Li a insisté sur le concept de « sécurité commune, globale, coopérative et durable ».
Rappelez-vous : c’est exactement ce que Moscou a proposé à Washington en décembre 2021, ce qui a donné lieu à une non-réponse.

Il a indiqué que la Chine était « prête à travailler avec toutes les parties » pour renforcer la conscience d’une « communauté Asie-Pacifique avec un avenir commun » (Note : Asie-Pacifique est la dénomination que tout le monde comprend dans la région, et non « Indo-Pacifique »).
Puis il est entré dans le vif du sujet : Taïwan est le Taïwan de la Chine.

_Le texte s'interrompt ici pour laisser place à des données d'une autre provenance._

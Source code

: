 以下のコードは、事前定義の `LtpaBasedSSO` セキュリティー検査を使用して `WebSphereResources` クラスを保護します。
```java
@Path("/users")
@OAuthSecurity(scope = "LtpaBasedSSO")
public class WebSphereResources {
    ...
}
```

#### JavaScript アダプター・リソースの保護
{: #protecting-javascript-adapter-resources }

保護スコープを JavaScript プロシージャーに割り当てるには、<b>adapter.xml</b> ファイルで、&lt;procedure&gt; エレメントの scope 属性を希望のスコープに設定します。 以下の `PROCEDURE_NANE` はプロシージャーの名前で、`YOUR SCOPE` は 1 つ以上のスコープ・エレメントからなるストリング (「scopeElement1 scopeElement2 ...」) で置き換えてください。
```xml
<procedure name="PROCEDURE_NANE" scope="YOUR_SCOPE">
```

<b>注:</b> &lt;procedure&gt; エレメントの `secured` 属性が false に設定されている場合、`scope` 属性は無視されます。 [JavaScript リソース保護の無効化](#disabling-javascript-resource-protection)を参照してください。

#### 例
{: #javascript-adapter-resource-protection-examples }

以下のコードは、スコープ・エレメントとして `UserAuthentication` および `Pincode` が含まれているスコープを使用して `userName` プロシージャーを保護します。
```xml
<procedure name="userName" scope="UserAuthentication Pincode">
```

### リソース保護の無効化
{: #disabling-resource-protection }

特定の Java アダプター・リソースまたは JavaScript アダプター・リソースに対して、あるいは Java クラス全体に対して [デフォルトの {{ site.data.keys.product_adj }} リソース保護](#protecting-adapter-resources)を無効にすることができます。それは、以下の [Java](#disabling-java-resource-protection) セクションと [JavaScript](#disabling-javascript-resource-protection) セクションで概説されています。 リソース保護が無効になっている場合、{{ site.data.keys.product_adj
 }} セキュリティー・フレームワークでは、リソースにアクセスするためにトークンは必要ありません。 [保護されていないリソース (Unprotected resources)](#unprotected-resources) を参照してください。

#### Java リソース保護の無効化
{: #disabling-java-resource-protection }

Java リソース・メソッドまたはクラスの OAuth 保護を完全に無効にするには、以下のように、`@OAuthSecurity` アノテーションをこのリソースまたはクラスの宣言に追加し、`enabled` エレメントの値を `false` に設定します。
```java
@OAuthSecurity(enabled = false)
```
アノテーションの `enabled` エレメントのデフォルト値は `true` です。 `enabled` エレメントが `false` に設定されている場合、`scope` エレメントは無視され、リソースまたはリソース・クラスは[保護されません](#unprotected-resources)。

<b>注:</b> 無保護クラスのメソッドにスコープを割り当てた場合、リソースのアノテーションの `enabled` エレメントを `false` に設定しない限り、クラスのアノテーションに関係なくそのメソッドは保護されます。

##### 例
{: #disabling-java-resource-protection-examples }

Et la façon de résoudre la question de Taïwan est l’affaire du peuple chinois. Le message ne pouvait pas être plus simple :
« Si quelqu’un ose séparer Taïwan de la Chine, l’armée chinoise sauvegardera résolument la souveraineté nationale et l’intégrité territoriale de la Chine, sans hésitation, à tout prix et sans craindre aucun adversaire. »
La délégation chinoise au Shangri-La a totalement rejeté la « soi-disant stratégie indo-pacifique », la qualifiant d’élucubration hégémonique.
Ce que Shangri-La a dévoilé était, en fait, la réponse claire et concise de Pékin à tous ces rejets de la BRI, à tous ces discours sur le « piège de la dette » et la « coercition économique », à toute cette rhétorique de « dé-risquage » et à toutes ces intimations croissantes de faux drapeaux à Taïwan menant à la « vraie » guerre dont rêvent les néoconservateurs en charge de la politique étrangère des États-Unis.
De toute évidence, les gens du Beltway, intellectuellement superficiels, ne comprendront pas le message. D’autant plus que Li Shangfu était aussi raffiné qu’un tigre de jade, bondissant avec élégance sur une avalanche de mensonges.
« Vous voulez vous frotter à nous ? Nous sommes prêts. »
Comme on pouvait s’y attendre, les barbares continueront à s’agiter à la porte. Le tigre de jade attend.